== Segment start ==
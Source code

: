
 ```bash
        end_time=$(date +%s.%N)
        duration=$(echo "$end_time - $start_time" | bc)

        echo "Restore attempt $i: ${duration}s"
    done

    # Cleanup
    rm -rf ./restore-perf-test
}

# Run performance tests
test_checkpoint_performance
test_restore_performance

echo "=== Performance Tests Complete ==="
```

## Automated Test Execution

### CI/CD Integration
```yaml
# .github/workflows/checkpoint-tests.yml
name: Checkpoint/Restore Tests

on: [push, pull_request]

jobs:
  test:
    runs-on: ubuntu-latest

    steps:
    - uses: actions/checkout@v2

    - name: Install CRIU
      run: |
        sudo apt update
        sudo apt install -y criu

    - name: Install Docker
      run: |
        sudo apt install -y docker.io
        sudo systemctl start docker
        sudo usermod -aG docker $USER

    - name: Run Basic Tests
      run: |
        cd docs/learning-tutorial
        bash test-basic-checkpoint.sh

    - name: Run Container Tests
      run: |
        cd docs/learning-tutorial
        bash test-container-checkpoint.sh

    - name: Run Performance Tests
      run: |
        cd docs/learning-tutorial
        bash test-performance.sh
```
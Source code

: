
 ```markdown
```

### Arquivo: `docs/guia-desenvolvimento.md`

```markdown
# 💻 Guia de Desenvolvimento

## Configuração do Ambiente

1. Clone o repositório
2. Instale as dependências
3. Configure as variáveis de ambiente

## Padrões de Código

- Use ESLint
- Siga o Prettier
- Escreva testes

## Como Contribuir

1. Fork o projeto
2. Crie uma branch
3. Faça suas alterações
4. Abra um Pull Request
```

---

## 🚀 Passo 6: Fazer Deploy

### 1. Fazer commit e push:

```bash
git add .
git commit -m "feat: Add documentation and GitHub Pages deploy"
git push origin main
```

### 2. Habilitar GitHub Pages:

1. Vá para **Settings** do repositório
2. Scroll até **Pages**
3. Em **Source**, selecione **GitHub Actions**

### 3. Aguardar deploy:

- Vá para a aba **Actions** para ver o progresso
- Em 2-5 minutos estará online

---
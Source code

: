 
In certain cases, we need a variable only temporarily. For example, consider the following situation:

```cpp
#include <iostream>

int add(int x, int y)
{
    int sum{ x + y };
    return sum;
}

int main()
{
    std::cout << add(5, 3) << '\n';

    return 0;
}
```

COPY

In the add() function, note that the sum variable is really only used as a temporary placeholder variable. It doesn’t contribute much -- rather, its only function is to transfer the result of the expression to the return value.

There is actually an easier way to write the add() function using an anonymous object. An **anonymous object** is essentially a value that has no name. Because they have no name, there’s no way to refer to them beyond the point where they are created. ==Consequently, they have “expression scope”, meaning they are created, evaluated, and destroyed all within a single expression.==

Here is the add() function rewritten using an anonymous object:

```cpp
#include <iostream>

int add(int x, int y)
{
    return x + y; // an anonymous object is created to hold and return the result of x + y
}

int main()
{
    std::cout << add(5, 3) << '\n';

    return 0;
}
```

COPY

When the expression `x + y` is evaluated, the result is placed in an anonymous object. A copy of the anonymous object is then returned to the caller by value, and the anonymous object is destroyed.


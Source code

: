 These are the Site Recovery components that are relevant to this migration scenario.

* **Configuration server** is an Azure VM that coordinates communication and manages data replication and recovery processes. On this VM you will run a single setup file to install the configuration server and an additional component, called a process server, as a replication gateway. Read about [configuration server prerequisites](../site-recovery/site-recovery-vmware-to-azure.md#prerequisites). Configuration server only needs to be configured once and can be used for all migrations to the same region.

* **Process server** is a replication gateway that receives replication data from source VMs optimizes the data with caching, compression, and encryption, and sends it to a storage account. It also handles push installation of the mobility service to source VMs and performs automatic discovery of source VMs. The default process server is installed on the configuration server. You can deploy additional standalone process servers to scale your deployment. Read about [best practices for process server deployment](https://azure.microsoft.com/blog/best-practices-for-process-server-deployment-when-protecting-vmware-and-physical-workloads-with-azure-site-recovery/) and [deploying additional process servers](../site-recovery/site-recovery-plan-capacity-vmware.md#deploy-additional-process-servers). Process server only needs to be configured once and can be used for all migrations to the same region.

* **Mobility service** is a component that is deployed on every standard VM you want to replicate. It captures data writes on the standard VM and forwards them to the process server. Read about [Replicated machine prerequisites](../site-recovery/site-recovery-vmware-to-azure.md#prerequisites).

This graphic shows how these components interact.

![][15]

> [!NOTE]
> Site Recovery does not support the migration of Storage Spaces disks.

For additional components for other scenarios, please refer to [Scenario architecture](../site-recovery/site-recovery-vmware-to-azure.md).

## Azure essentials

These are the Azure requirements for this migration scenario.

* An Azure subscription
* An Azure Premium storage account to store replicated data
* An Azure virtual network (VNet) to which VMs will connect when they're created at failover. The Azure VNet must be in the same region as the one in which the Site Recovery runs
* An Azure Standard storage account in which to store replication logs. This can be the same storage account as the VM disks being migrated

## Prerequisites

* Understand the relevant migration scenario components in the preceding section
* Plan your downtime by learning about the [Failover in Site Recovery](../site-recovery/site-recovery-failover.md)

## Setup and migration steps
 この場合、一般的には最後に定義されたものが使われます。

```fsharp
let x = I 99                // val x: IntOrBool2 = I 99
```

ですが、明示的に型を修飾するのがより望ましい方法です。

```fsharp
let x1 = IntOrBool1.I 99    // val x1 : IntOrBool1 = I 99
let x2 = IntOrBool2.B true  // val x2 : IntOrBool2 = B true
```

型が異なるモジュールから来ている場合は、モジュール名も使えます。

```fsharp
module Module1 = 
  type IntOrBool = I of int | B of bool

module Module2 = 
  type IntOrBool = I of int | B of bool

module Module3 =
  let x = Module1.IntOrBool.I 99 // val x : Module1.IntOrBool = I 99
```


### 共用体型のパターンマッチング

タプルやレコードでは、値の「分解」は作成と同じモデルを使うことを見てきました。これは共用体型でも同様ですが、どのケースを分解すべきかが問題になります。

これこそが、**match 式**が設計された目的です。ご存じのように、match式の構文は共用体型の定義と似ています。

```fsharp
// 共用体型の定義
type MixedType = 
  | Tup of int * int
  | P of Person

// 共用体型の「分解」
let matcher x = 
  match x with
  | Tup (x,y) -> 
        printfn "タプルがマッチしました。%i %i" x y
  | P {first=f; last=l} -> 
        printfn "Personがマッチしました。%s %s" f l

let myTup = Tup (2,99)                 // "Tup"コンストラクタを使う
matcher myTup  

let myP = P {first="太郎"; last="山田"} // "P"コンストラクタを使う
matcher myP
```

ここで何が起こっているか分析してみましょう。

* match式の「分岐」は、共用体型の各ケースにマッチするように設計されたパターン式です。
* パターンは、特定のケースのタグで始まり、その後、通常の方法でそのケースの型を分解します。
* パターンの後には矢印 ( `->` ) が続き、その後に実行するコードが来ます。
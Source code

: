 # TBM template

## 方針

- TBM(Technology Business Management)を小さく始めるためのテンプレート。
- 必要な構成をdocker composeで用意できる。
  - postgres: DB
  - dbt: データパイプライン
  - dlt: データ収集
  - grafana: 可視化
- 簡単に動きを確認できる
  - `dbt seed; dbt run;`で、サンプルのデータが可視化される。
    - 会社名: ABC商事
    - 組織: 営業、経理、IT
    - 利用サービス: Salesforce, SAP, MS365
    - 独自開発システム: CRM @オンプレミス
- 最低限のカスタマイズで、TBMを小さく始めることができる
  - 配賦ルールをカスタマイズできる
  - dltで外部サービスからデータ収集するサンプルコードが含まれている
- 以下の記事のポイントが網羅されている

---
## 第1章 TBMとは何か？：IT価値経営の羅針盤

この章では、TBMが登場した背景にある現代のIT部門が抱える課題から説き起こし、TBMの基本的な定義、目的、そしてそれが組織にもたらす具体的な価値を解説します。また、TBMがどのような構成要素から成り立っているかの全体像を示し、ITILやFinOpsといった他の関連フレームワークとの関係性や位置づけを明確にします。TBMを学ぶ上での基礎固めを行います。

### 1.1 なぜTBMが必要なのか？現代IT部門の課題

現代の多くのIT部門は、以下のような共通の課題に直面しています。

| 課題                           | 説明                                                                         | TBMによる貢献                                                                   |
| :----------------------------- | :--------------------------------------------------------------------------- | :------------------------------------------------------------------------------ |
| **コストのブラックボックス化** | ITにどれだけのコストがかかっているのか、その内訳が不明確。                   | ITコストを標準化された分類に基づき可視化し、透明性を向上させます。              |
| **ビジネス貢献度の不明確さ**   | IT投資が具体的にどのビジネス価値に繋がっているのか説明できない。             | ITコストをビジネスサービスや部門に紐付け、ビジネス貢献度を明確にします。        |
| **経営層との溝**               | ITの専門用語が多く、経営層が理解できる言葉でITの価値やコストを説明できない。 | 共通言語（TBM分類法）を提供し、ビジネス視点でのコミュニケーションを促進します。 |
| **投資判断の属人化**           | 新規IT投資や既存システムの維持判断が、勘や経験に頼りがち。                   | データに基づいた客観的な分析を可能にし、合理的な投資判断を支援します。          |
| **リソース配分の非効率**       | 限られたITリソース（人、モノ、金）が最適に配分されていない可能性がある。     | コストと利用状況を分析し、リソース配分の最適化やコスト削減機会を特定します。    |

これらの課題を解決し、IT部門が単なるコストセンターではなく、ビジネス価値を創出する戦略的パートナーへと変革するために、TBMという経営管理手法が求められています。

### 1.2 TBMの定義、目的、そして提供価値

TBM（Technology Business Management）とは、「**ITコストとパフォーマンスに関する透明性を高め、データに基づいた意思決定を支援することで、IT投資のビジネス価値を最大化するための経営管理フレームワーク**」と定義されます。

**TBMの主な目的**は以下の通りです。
== Segment end ==
Would you copy every line of the entries that includes the word "about"?

Answer space.
* **Configuration server** is an Azure VM that coordinates communication and manages data replication and recovery processes. On this VM you will run a single setup file to install the configuration server and an additional component, called a process server, as a replication gateway. Read about [configuration server prerequisites](../site-recovery/site-recovery-vmware-to-azure.md#prerequisites). Configuration server only needs to be configured once and can be used for all migrations to the same region.
* **Process server** is a replication gateway that receives replication data from source VMs optimizes the data with caching, compression, and encryption, and sends it to a storage account. It also handles push installation of the mobility service to source VMs and performs automatic discovery of source VMs. The default process server is installed on the configuration server. You can deploy additional standalone process servers to scale your deployment. Read about [best practices for process server deployment](https://azure.microsoft.com/blog/best-practices-for-process-server-deployment-when-protecting-vmware-and-physical-workloads-with-azure-site-recovery/) and [deploying additional process servers](../site-recovery/site-recovery-plan-capacity-vmware.md#deploy-additional-process-servers). Process server only needs to be configured once and can be used for all migrations to the same region.
* **Mobility service** is a component that is deployed on every standard VM you want to replicate. It captures data writes on the standard VM and forwards them to the process server. Read about [Replicated machine prerequisites](../site-recovery/site-recovery-vmware-to-azure.md#prerequisites).
* Plan your downtime by learning about the [Failover in Site Recovery](../site-recovery/site-recovery-failover.md)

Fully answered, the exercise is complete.